- About this task
In the data that follows, count each line with the string "main"; the reply is the number only.

[Saved entries]
%%
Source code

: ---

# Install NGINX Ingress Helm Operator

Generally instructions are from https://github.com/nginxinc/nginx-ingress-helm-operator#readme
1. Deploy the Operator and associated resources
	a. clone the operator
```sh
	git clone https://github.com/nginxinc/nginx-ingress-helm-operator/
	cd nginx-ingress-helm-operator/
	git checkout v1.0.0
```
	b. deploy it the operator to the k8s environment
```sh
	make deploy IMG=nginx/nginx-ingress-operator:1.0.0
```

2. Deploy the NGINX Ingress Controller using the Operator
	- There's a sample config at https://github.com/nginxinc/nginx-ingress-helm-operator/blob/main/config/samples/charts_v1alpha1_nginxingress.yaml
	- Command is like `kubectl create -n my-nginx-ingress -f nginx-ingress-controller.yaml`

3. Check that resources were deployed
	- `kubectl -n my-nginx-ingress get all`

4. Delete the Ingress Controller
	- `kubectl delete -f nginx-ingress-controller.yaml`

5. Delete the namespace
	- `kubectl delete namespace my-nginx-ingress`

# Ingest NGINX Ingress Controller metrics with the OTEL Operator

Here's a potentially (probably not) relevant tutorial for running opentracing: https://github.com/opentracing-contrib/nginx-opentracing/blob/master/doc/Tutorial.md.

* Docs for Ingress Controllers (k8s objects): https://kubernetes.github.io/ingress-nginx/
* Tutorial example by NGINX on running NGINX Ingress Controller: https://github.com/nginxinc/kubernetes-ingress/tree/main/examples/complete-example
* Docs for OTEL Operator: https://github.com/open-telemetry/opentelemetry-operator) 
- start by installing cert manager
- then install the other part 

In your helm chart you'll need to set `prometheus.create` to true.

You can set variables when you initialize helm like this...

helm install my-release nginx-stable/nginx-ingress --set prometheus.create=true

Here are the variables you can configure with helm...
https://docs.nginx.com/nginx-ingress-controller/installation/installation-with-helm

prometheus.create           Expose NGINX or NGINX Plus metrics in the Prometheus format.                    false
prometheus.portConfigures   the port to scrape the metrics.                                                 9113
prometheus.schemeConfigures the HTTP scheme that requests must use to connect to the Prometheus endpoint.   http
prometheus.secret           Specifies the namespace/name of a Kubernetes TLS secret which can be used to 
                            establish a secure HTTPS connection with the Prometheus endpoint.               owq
%%
- Answer for this exercise
2